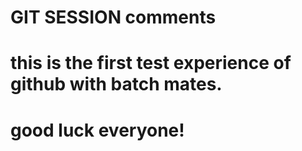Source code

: # GIT SESSION comments
# this is the first test experience of github with batch mates.
# good luck everyone!


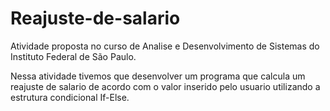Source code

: # Reajuste-de-salario
Atividade proposta no curso de Analise e Desenvolvimento de Sistemas do Instituto Federal de São Paulo. 

Nessa atividade tivemos que desenvolver um programa que calcula um reajuste de salario de acordo com o valor inserido pelo usuario utilizando a estrutura condicional If-Else.

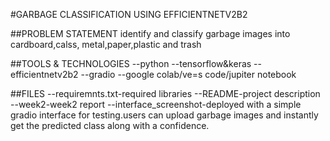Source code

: #GARBAGE CLASSIFICATION USING EFFICIENTNETV2B2

##PROBLEM STATEMENT
identify and classify garbage images into cardboard,calss, metal,paper,plastic and trash

##TOOLS & TECHNOLOGIES 
--python
--tensorflow&keras
--efficientnetv2b2
--gradio
--google colab/ve=s code/jupiter notebook

##FILES
--requiremnts.txt-required libraries
--README-project description
--week2-week2 report
--interface_screenshot-deployed with a simple gradio interface for testing.users can upload garbage images and instantly get the predicted class along with a confidence.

Activity: Give every record back exactly as it reads, with no images.

Answer to the problem:
Source code

: # GIT SESSION comments
# this is the first test experience of github with batch mates.
# good luck everyone!


Source code

: # Reajuste-de-salario
Atividade proposta no curso de Analise e Desenvolvimento de Sistemas do Instituto Federal de São Paulo. 

Nessa atividade tivemos que desenvolver um programa que calcula um reajuste de salario de acordo com o valor inserido pelo usuario utilizando a estrutura condicional If-Else.

Source code

: #GARBAGE CLASSIFICATION USING EFFICIENTNETV2B2

##PROBLEM STATEMENT
identify and classify garbage images into cardboard,calss, metal,paper,plastic and trash

##TOOLS & TECHNOLOGIES 
--python
--tensorflow&keras
--efficientnetv2b2
--gradio
--google colab/ve=s code/jupiter notebook

##FILES
--requiremnts.txt-required libraries
--README-project description
--week2-week2 report
--interface_screenshot-deployed with a simple gradio interface for testing.users can upload garbage images and instantly get the predicted class along with a confidence.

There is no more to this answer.